Emory Marketing Institute
- Company type: Non-Profit
- Industry: Research
- Founded: 2004
- Headquarters: Atlanta, Georgia, USA
- Key people: Rajendra Srivastava, Executive Director
- Products: Research Social research Marketing research
- Website: www.emorymi.com

= Emory Marketing Institute =

The Emory Marketing Institute, formerly known as the Emory Brand Institute, is a non-profit innovation research group based in Atlanta, Georgia, United States. Founded in 2004, Emory Marketing Institute is an autonomous organization housed at the Goizueta Business School at Emory University. The institute pursues the scientific advancement of brand management.

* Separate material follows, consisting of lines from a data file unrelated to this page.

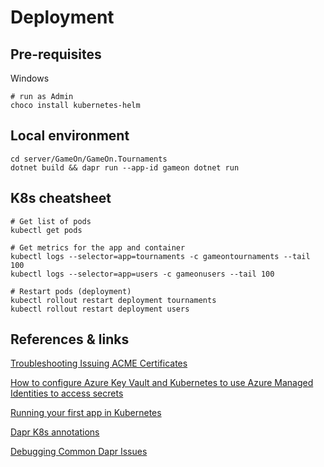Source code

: # Deployment

## Pre-requisites

Windows

    # run as Admin
    choco install kubernetes-helm
    

## Local environment

    cd server/GameOn/GameOn.Tournaments
    dotnet build && dapr run --app-id gameon dotnet run

## K8s cheatsheet

    # Get list of pods
    kubectl get pods

    # Get metrics for the app and container
    kubectl logs --selector=app=tournaments -c gameontournaments --tail 100
    kubectl logs --selector=app=users -c gameonusers --tail 100

    # Restart pods (deployment)
    kubectl rollout restart deployment tournaments
    kubectl rollout restart deployment users

## References & links

[Troubleshooting Issuing ACME Certificates](https://cert-manager.io/docs/faq/acme/)

[How to configure Azure Key Vault and Kubernetes to use Azure Managed Identities to access secrets](https://docs.dapr.io/operations/components/setup-secret-store/supported-secret-stores/azure-keyvault-managed-identity/)

[Running your first app in Kubernetes](https://yourazurecoach.com/2019/12/30/exploring-dapr-running-your-first-dapr-app-in-kubernetes/)

[Dapr K8s annotations](https://docs.dapr.io/operations/hosting/kubernetes/kubernetes-annotations/)

[Debugging Common Dapr Issues](https://xaviergeerinck.com/post/dapr/debugging)
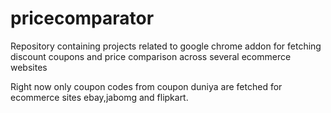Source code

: pricecomparator
===============

Repository containing projects related to google chrome addon for fetching discount coupons and price comparison across several ecommerce websites



Right now only coupon codes from coupon duniya are fetched for ecommerce sites ebay,jabomg and flipkart.
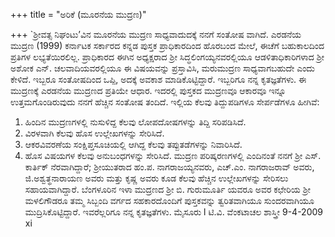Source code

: +++
title = "ಅರಿಕೆ (ಮೂರನೆಯ ಮುದ್ರಣ)"

+++
`ಶ್ರೀವತ್ಸ ನಿಘಂಟು’ವಿನ ಮೂರನೆಯ ಮುದ್ರಣ ಸಾಧ್ಯವಾದುದಕ್ಕೆ ನನಗೆ ಸಂತೋಷ
ವಾಗಿದೆ. ಎರಡನೆಯ ಮುದ್ರಣ (1999) ಕರ್ನಾಟಕ ಸರ್ಕಾರದ ಕನ್ನಡ ಪುಸ್ತಕ
ಪ್ರಾಧಿಕಾರದಿಂದ ಹೊರಬಂದ ಮೇಲೆ, ಈಚೆಗೆ ಬಹುಕಾಲದಿಂದ ಪ್ರತಿಗಳ ಲಭ್ಯತೆಯಿರಲಿಲ್ಲ.
ಪ್ರಾಧಿಕಾರದ ಈಗಿನ ಅಧ್ಯಕ್ಷರಾದ ಶ್ರೀ ಸಿದ್ಧಲಿಂಗಯ್ಯನವರಲ್ಲಿಯೂ ಆಡಳಿತಾಧಿಕಾರಿಗಳಾದ
ಶ್ರೀ ಅಶೋಕ ಎನ್. ಚಲವಾದಿಯವರಲ್ಲಿಯೂ ಈ ವಿಷಯವನ್ನು ಪ್ರಸ್ತಾವಿಸಿ, ಮರುಮುದ್ರಣ
ಸಾಧ್ಯವಾಗಬಹುದೇ ಎಂದು ಕೇಳಿದೆ. ಇಬ್ಬರೂ ಸಂತೋಷದಿಂದ ಒಪ್ಪಿ, ಅದಕ್ಕೆ ಅವಕಾಶ
ಮಾಡಿಕೊಟ್ಟಿದ್ದಾರೆ. ಇಬ್ಬರಿಗೂ ನನ್ನ ಕೃತಜ್ಞತೆಗಳು.
ಈ ಮುದ್ರಣಕ್ಕೆ ಎರಡನೆಯ ಮುದ್ರಣದ ಪ್ರತಿಯೇ ಆಧಾರ. ಇದರಲ್ಲಿ ಪುಸ್ತಕದ
ಮುದ್ರಣವೂ ಆಕಾರವೂ ಇನ್ನೂ ಉತ್ತಮಗೊಂಡಿರುವುದು ನನಗೆ ಹೆಚ್ಚಿನ ಸಂತೋಷ
ತಂದಿದೆ.
ಇಲ್ಲಿಯ ಕೆಲವು ತಿದ್ದುಪಡಿಗಳೂ ಸೇರ್ಪಡೆಗಳೂ ಹೀಗಿವೆ:
1. ಹಿಂದಿನ ಮುದ್ರಣಗಳಲ್ಲಿ ನುಸುಳಿದ್ದ ಕೆಲವು ಲೋಪದೋಷಗಳನ್ನು ತಿದ್ದಿ ಸರಿಪಡಿಸಿದೆ.
2. ವಿರಳವಾಗಿ ಕೆಲವು ಹೊಸ ಉಲ್ಲೇಖಗಳನ್ನು ಸೇರಿಸಿದೆ.
3. ಆಕರವಿವರಣೆಯ ಸಂಕ್ಷಿಪ್ತಸೂಚಿಯಲ್ಲಿ ಆಗಿದ್ದ ಕೆಲವು ತಪ್ಪುತಡೆಗಳನ್ನು ನಿವಾರಿಸಿದೆ.
4. ಹೊಸ ವಿಷಯಗಳ ಕೆಲವು ಅನುಬಂಧಗಳನ್ನು ಸೇರಿಸಿದೆ.
   ಮುದ್ರಣ ಪರಿಷ್ಕರಣಗಳಲ್ಲಿ ಎಂದಿನಂತೆ ನನಗೆ ಶ್ರೀ ಎಸ್. ಕಾರ್ತಿಕ್ ನೆರವಾಗಿದ್ದಾರೆ;
   ಶ್ರೀಯುತರಾದ ಹಂ.ಪ. ನಾಗರಾಜಯ್ಯನವರು, ಎಚ್.ಎಂ. ನಾಗರಾಜರಾವ್ ಅವರು,
   ಜಿ.ಅಶ್ವತ್ಥನಾರಾಯಣ ಅವರು ಮತ್ತು ಕೃಷ್ಣ ಅವರು ಕೂಡ ಕೆಲವು ಹೆಚ್ಚಿನ ಉಲ್ಲೇಖಗಳನ್ನು
   ಸೇರಿಸಲು ಸಹಾಯವಾಗಿದ್ದಾರೆ. ಬೆಂಗಳೂರಿನ ಇಳಾ ಮುದ್ರಣದ ಶ್ರೀ ಬಿ. ಗುರುಮೂರ್ತಿ
   ಯವರೂ ಅವರ ಕಛೇರಿಯ ಶ್ರೀ ಮಳಲಿಗೌಡರೂ ತಮ್ಮ ಸಿಬ್ಬಂದಿ ವರ್ಗದ ಸಹಕಾರದೊಂದಿಗೆ
   ಪುಸ್ತಕವನ್ನು ತ್ವರಿತವಾಗಿಯೂ ಸುಂದರವಾಗಿಯೂ ಮುದ್ರಿಸಿಕೊಟ್ಟಿದ್ದಾರೆ. ಇವರೆಲ್ಲರಿಗೂ
   ನನ್ನ ಕೃತಜ್ಞತೆಗಳು.
   ಮೈಸೂರು l ಟಿ.ವಿ. ವೆಂಕಟಾಚಲ ಶಾಸ್ತ್ರೀ
   9-4-2009
   xi
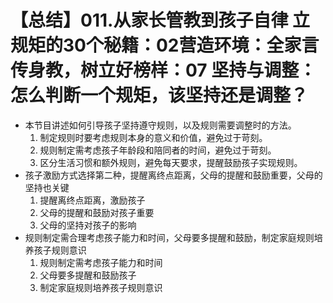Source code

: # 【总结】011.从家长管教到孩子自律 立规矩的30个秘籍：02营造环境：全家言传身教，树立好榜样：07 坚持与调整：怎么判断一个规矩，该坚持还是调整？

-   本节目讲述如何引导孩子坚持遵守规则，以及规则需要调整时的方法。
    1.  制定规则时要考虑规则本身的意义和价值，避免过于苛刻。
    2.  规则制定需考虑孩子年龄段和陪同者的时间，避免过于苛刻。
    3.  区分生活习惯和额外规则，避免每天要求，提醒鼓励孩子实现规则。
-   孩子激励方式选择第二种，提醒离终点距离，父母的提醒和鼓励重要，父母的坚持也关键
    1.  提醒离终点距离，激励孩子
    2.  父母的提醒和鼓励对孩子重要
    3.  父母的坚持对孩子的影响
-   规则制定需合理考虑孩子能力和时间，父母要多提醒和鼓励，制定家庭规则培养孩子规则意识
    1.  规则制定需考虑孩子能力和时间
    2.  父母要多提醒和鼓励孩子
    3.  制定家庭规则培养孩子规则意识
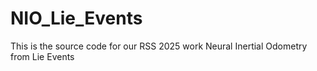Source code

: # NIO_Lie_Events
This is the source code for our RSS 2025 work Neural Inertial Odometry from Lie Events
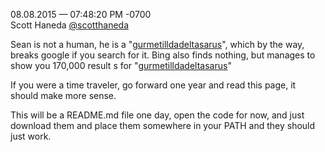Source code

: 08.08.2015 — 07:48:20 PM -0700  
Scott Haneda [@scotthaneda](https://twitter.com/scotthaneda)

Sean is not a human, he is a "[gurmetilldadeltasarus](https://www.google.com/search?q=gurmetilldadeltasarus)", which by the way, breaks google if you search for it.  Bing also finds nothing, but manages to show you 170,000 result s for "[gurmetilldadeltasarus](https://www.bing.com/search?q=gurmetilldadeltasarus)"

If you were a time traveler, go forward one year and read this page, it should make more sense. 

This will be a README.md file one day, open the code for now, and just download them and place them somewhere in your PATH and they should just work.
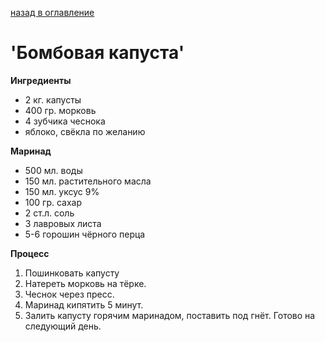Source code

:     
[назад в оглавление](../content.md)
# 'Бомбовая капуста'    

**Ингредиенты**
- 2 кг. капусты
- 400 гр. морковь
- 4 зубчика чеснока
- яблоко, свёкла по желанию

**Маринад**
- 500 мл. воды 
- 150 мл. растительного масла 
- 150 мл. уксус 9%
- 100 гр. сахар
- 2 ст.л. соль
- 3 лавровых листа
- 5-6 горошин чёрного перца


**Процесс**
1. Пошинковать капусту 
2. Натереть морковь на тёрке.
3. Чеснок через пресс.
4. Маринад кипятить 5 минут.
5. Залить капусту горячим маринадом, поставить под гнёт. Готово на следующий день.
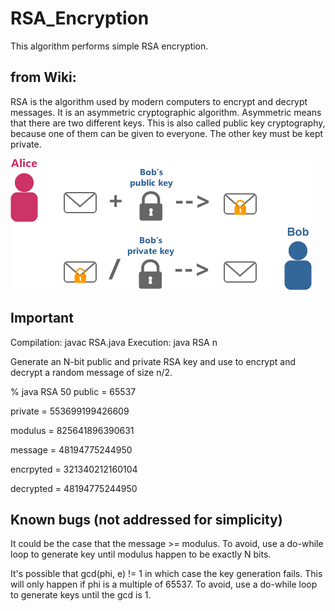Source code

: # RSA_Encryption
This algorithm performs simple RSA encryption. 

from Wiki:
-----------------------------------------
RSA is the algorithm used by modern computers to encrypt and decrypt messages. It is an asymmetric cryptographic algorithm. Asymmetric means that there are two different keys. This is also called public key cryptography, because one of them can be given to everyone. The other key must be kept private.

![alt tag](https://raw.githubusercontent.com/Denisolt/RSA_Encryption/master/img.png)

Important
-----------------------------------------
Compilation:  javac RSA.java
Execution:    java RSA n

Generate an N-bit public and private RSA key and use to encrypt
and decrypt a random message of size n/2.

% java RSA 50
public  = 65537

private = 553699199426609

modulus = 825641896390631

message   = 48194775244950

encrpyted = 321340212160104

decrypted = 48194775244950

Known bugs (not addressed for simplicity)
-----------------------------------------
It could be the case that the message >= modulus. To avoid, use
a do-while loop to generate key until modulus happen to be exactly N bits.

It's possible that gcd(phi, e) != 1 in which case
the key generation fails. This will only happen if phi is a
multiple of 65537. To avoid, use a do-while loop to generate
keys until the gcd is 1.
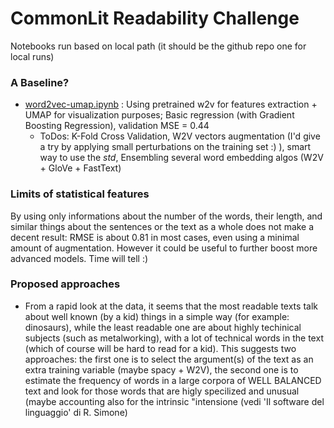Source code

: # CommonLit Readability Challenge

Notebooks run based on local path (it should be the github repo one for local runs)
### A Baseline? 
* [word2vec-umap.ipynb](https://github.com/MachineLearningJournalClub/NLP_60k/blob/main/word2vec-umap.ipynb) : Using pretrained w2v for features extraction + UMAP for visualization purposes; Basic regression (with Gradient Boosting Regression), validation MSE = 0.44 
  * ToDos: K-Fold Cross Validation, W2V vectors augmentation (I'd give a try by applying small perturbations on the training set :) ), smart way to use the *std*, Ensembling several word embedding algos (W2V + GloVe + FastText) 

### Limits of statistical features
By using only informations about the number of the words, their length, and similar things about the sentences or the text as a whole does not make a decent result: RMSE is about 0.81 in most cases, even using a minimal amount of augmentation. However it could be useful to further boost more advanced models. Time will tell :)

### Proposed approaches

* From a rapid look at the data, it seems that the most readable texts talk about well known (by a kid) things in a simple way (for example: dinosaurs), while the least readable one are about highly techinical subjects (such as metalworking), with a lot of technical words in the text (which of course will be hard to read for a kid). This suggests two approaches: the first one is to select the argument(s) of the text as an extra training variable (maybe spacy + W2V), the second one is to estimate the frequency of words in a large corpora of WELL BALANCED text and look for those words that are higly specilized and unusual (maybe accounting also for the intrinsic "intensione (vedi 'Il software del linguaggio' di R. Simone)
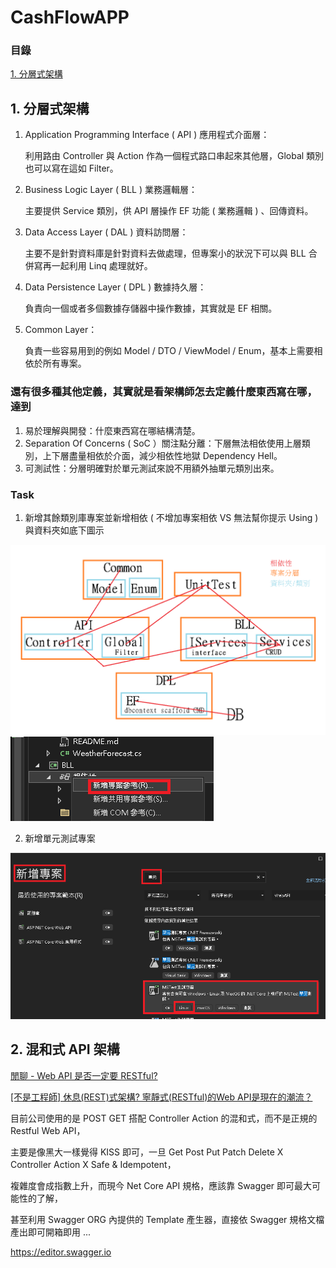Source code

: # CashFlowAPP

### 目錄

[1. 分層式架構](#user-content-1-分層式架構)

## 1. 分層式架構

1. Application Programming Interface ( API ) 應用程式介面層：

   利用路由 Controller 與 Action 作為一個程式路口串起來其他層，Global 類別也可以寫在這如 Filter。

2. Business Logic Layer ( BLL ) 業務邏輯層：

   主要提供 Service 類別，供 API 層操作 EF 功能 ( 業務邏輯 ) 、回傳資料。

3. Data Access Layer ( DAL ) 資料訪問層：

   主要不是針對資料庫是針對資料去做處理，但專案小的狀況下可以與 BLL 合併寫再一起利用 Linq 處理就好。

4. Data Persistence Layer ( DPL ) 數據持久層：

   負責向一個或者多個數據存儲器中操作數據，其實就是 EF 相關。

5. Common Layer：

   負責一些容易用到的例如 Model / DTO / ViewModel / Enum，基本上需要相依於所有專案。

### 還有很多種其他定義，其實就是看架構師怎去定義什麼東西寫在哪，達到

1. 易於理解與開發：什麼東西寫在哪結構清楚。
2. Separation Of Concerns ( SoC ）關注點分離：下層無法相依使用上層類別，上下層盡量相依於介面，減少相依性地獄 Dependency Hell。
3. 可測試性：分層明確對於單元測試來說不用額外抽單元類別出來。

### Task

1. 新增其餘類別庫專案並新增相依 ( 不增加專案相依 VS 無法幫你提示 Using ) 與資料夾如底下圖示

![分層架構與相依性](https://github.com/L1uXO330B7/CashFlowProject/blob/master/BackEnd/Master/Images/%E5%88%86%E5%B1%A4%E6%9E%B6%E6%A7%8B%E8%88%87%E7%9B%B8%E4%BE%9D%E6%80%A7.png)
![新增專案相依](https://github.com/L1uXO330B7/CashFlowProject/blob/master/BackEnd/Master/Images/%E6%96%B0%E5%A2%9E%E5%B0%88%E6%A1%88%E7%9B%B8%E4%BE%9D.png)

2. 新增單元測試專案

![新增單元測試專案](https://github.com/L1uXO330B7/CashFlowProject/blob/master/BackEnd/Master/Images/%E6%96%B0%E5%A2%9E%E5%96%AE%E5%85%83%E6%B8%AC%E8%A9%A6%E5%B0%88%E6%A1%88.png)

## 2. 混和式 API 架構

[閒聊 - Web API 是否一定要 RESTful?](https://blog.darkthread.net/blog/is-restful-required/)

[[不是工程師] 休息(REST)式架構? 寧靜式(RESTful)的Web API是現在的潮流？](https://progressbar.tw/posts/53)

目前公司使用的是 POST GET 搭配 Controller Action 的混和式，而不是正規的 Restful Web API，

主要是像黑大一樣覺得 KISS 即可，一旦 Get Post Put Patch Delete X Controller Action X Safe & Idempotent，

複雜度會成指數上升，而現今 Net Core API 規格，應該靠 Swagger 即可最大可能性的了解，

甚至利用 Swagger ORG 內提供的 Template 產生器，直接依 Swagger 規格文檔產出即可開箱即用 ...

https://editor.swagger.io


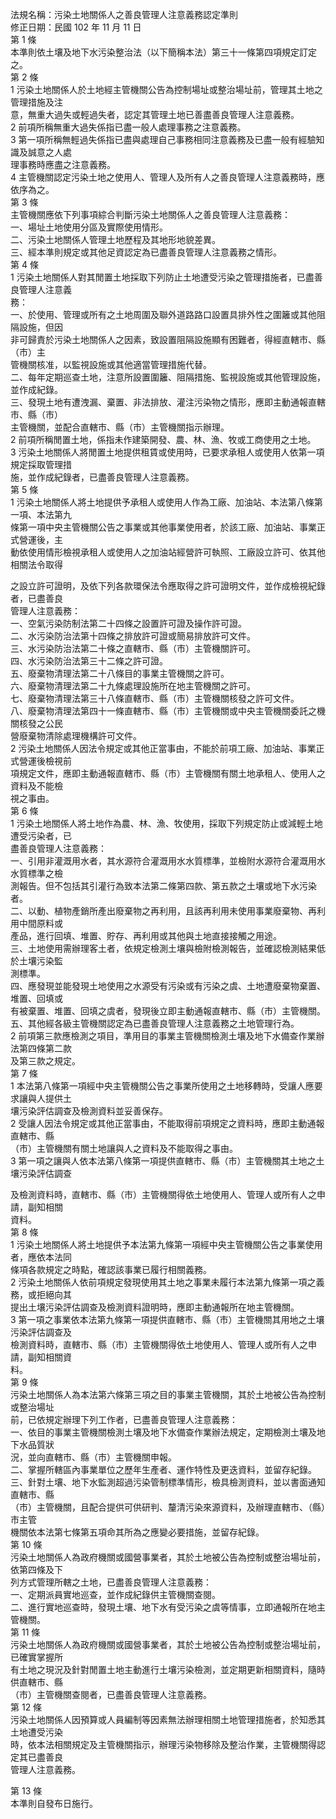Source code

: 法規名稱：污染土地關係人之善良管理人注意義務認定準則  
修正日期：民國 102 年 11 月 11 日  
第 1 條  
本準則依土壤及地下水污染整治法（以下簡稱本法）第三十一條第四項規定訂定之。  
第 2 條  
1 污染土地關係人於土地經主管機關公告為控制場址或整治場址前，管理其土地之管理措施及注  
意，無重大過失或輕過失者，認定其管理土地已善盡善良管理人注意義務。  
2 前項所稱無重大過失係指已盡一般人處理事務之注意義務。  
3 第一項所稱無輕過失係指已盡與處理自己事務相同注意義務及已盡一般有經驗知識及誠意之人處  
理事務時應盡之注意義務。  
4 主管機關認定污染土地之使用人、管理人及所有人之善良管理人注意義務時，應依序為之。  
第 3 條  
主管機關應依下列事項綜合判斷污染土地關係人之善良管理人注意義務：  
一、場址土地使用分區及實際使用情形。  
二、污染土地關係人管理土地歷程及其地形地貌差異。  
三、經本準則規定或其他足資認定為已盡善良管理人注意義務之情形。  
第 4 條  
1 污染土地關係人對其閒置土地採取下列防止土地遭受污染之管理措施者，已盡善良管理人注意義  
務：  
一、於使用、管理或所有之土地周圍及聯外道路路口設置具排外性之圍籬或其他阻隔設施，但因  
非可歸責於污染土地關係人之因素，致設置阻隔設施顯有困難者，得經直轄市、縣（市）主  
管機關核准，以監視設施或其他適當管理措施代替。  
二、每年定期巡查土地，注意所設置圍籬、阻隔措施、監視設施或其他管理設施，並作成紀錄。  
三、發現土地有遭洩漏、棄置、非法排放、灌注污染物之情形，應即主動通報直轄市、縣（市）  
主管機關，並配合直轄市、縣（市）主管機關指示辦理。  
2 前項所稱閒置土地，係指未作建築開發、農、林、漁、牧或工商使用之土地。  
3 污染土地關係人將閒置土地提供租賃或使用時，已要求承租人或使用人依第一項規定採取管理措  
施，並作成紀錄者，已盡善良管理人注意義務。  
第 5 條  
1 污染土地關係人將土地提供予承租人或使用人作為工廠、加油站、本法第八條第一項、本法第九  
條第一項中央主管機關公告之事業或其他事業使用者，於該工廠、加油站、事業正式營運後，主  
動依使用情形檢視承租人或使用人之加油站經營許可執照、工廠設立許可、依其他相關法令取得  


之設立許可證明，及依下列各款環保法令應取得之許可證明文件，並作成檢視紀錄者，已盡善良  
管理人注意義務：  
一、空氣污染防制法第二十四條之設置許可證及操作許可證。  
二、水污染防治法第十四條之排放許可證或簡易排放許可文件。  
三、水污染防治法第二十條之直轄市、縣（市）主管機關許可。  
四、水污染防治法第三十二條之許可證。  
五、廢棄物清理法第二十八條目的事業主管機關之許可。  
六、廢棄物清理法第二十九條處理設施所在地主管機關之許可。  
七、廢棄物清理法第三十八條直轄市、縣（市）主管機關核發之許可文件。  
八、廢棄物清理法第四十一條直轄市、縣（市）主管機關或中央主管機關委託之機關核發之公民  
營廢棄物清除處理機構許可文件。  
2 污染土地關係人因法令規定或其他正當事由，不能於前項工廠、加油站、事業正式營運後檢視前  
項規定文件，應即主動通報直轄市、縣（市）主管機關有關土地承租人、使用人之資料及不能檢  
視之事由。  
第 6 條  
1 污染土地關係人將土地作為農、林、漁、牧使用，採取下列規定防止或減輕土地遭受污染者，已  
盡善良管理人注意義務：  
一、引用非灌溉用水者，其水源符合灌溉用水水質標準，並檢附水源符合灌溉用水水質標準之檢  
測報告。但不包括其引灌行為致本法第二條第四款、第五款之土壤或地下水污染者。  
二、以動、植物產銷所產出廢棄物之再利用，且該再利用未使用事業廢棄物、再利用中間原料或  
產品，進行回填、堆置、貯存、再利用或其他與土地直接接觸之用途。  
三、土地使用需辦理客土者，依規定檢測土壤與檢附檢測報告，並確認檢測結果低於土壤污染監  
測標準。  
四、應發現並能發現土地使用之水源受有污染或有污染之虞、土地遭廢棄物棄置、堆置、回填或  
有被棄置、堆置、回填之虞者，發現後立即主動通報直轄市、縣（市）主管機關。  
五、其他經各級主管機關認定為已盡善良管理人注意義務之土地管理行為。  
2 前項第三款應檢測之項目，準用目的事業主管機關檢測土壤及地下水備查作業辦法第四條第二款  
及第三款之規定。  
第 7 條  
1 本法第八條第一項經中央主管機關公告之事業所使用之土地移轉時，受讓人應要求讓與人提供土  
壤污染評估調查及檢測資料並妥善保存。  
2 受讓人因法令規定或其他正當事由，不能取得前項規定之資料時，應即主動通報直轄市、縣  
（市）主管機關有關土地讓與人之資料及不能取得之事由。  
3 第一項之讓與人依本法第八條第一項提供直轄市、縣（市）主管機關其土地之土壤污染評估調查  


及檢測資料時，直轄市、縣（市）主管機關得依土地使用人、管理人或所有人之申請，副知相關  
資料。  
第 8 條  
1 污染土地關係人將土地提供予本法第九條第一項經中央主管機關公告之事業使用者，應依本法同  
條項各款規定之時點，確認該事業已履行相關義務。  
2 污染土地關係人依前項規定發現使用其土地之事業未履行本法第九條第一項之義務，或拒絕向其  
提出土壤污染評估調查及檢測資料證明時，應即主動通報所在地主管機關。  
3 第一項之事業依本法第九條第一項提供直轄市、縣（市）主管機關其用地之土壤污染評估調查及  
檢測資料時，直轄市、縣（市）主管機關得依土地使用人、管理人或所有人之申請，副知相關資  
料。  
第 9 條  
污染土地關係人為本法第六條第三項之目的事業主管機關，其於土地被公告為控制或整治場址  
前，已依規定辦理下列工作者，已盡善良管理人注意義務：  
一、依目的事業主管機關檢測土壤及地下水備查作業辦法規定，定期檢測土壤及地下水品質狀  
況，並向直轄市、縣（市）主管機關申報。  
二、掌握所轄區內事業單位之歷年生產者、運作特性及更迭資料，並留存紀錄。  
三、針對土壤、地下水監測超過污染管制標準情形，檢具檢測資料，並以書面通知直轄市、縣  
（市）主管機關，且配合提供可供研判、釐清污染來源資料，及辦理直轄市、（縣）市主管  
機關依本法第七條第五項命其所為之應變必要措施，並留存紀錄。  
第 10 條  
污染土地關係人為政府機關或國營事業者，其於土地被公告為控制或整治場址前，依第四條及下  
列方式管理所轄之土地，已盡善良管理人注意義務：  
一、定期派員實地巡查，並作成紀錄供主管機關查閱。  
二、進行實地巡查時，發現土壤、地下水有受污染之虞等情事，立即通報所在地主管機關。  
第 11 條  
污染土地關係人為政府機關或國營事業者，其於土地被公告為控制或整治場址前，已確實掌握所  
有土地之現況及針對閒置土地主動進行土壤污染檢測，並定期更新相關資料，隨時供直轄市、縣  
（市）主管機關查閱者，已盡善良管理人注意義務。  
第 12 條  
污染土地關係人因預算或人員編制等因素無法辦理相關土地管理措施者，於知悉其土地遭受污染  
時，依本法相關規定及主管機關指示，辦理污染物移除及整治作業，主管機關得認定其已盡善良  
管理人注意義務。  


第 13 條  
本準則自發布日施行。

Emory Marketing Institute conducts research, organizes events, publishes reports, recommends solutions, and works with decision makers to develop its research agenda. Its Brand Academy provides managerial development through its seminar series, which is taught by professors affiliated with the institute. The Brand Competency Development Program provides firms with advice on building new competencies through scholarly review of business activities and plans. Its Collaborative Research Solutions Program is geared to working closely with managers to focus the future research programs. It runs five research clusters including those focused on the sectors of business-to-business, services, retail, consumer goods, and financial markets. The research programs are designed to develop new methods, conceptual models, and analytic techniques for managing brands.

Emory Marketing Institute has engaged research with multiple firms including Kimberly Clark, The Coca-Cola Company, Intercontinental Hotel Group, Electronic Arts, Sony, Airtran, Atlanta Braves, Deloitte, HEB, IDEO, Newell Rubbermaid, Russell Athletic, Samsung, Tuner Broadcasting, UPS, Siemens, Haverty's, MillerZell, Aflac, Morgan Stanley, Wachovia, Goldman Sachs, Lehman Brothers, The Home Depot, Limited Brands, Leading Hotels of the World, and Marriott. It also works with market research firms, such as those including IPSOS, Harris Interactive, CFI Group, TNS, Vivaldi Partners, Millward Brown, Interbrand, Quaero, GfK, NPD Group, and IRI.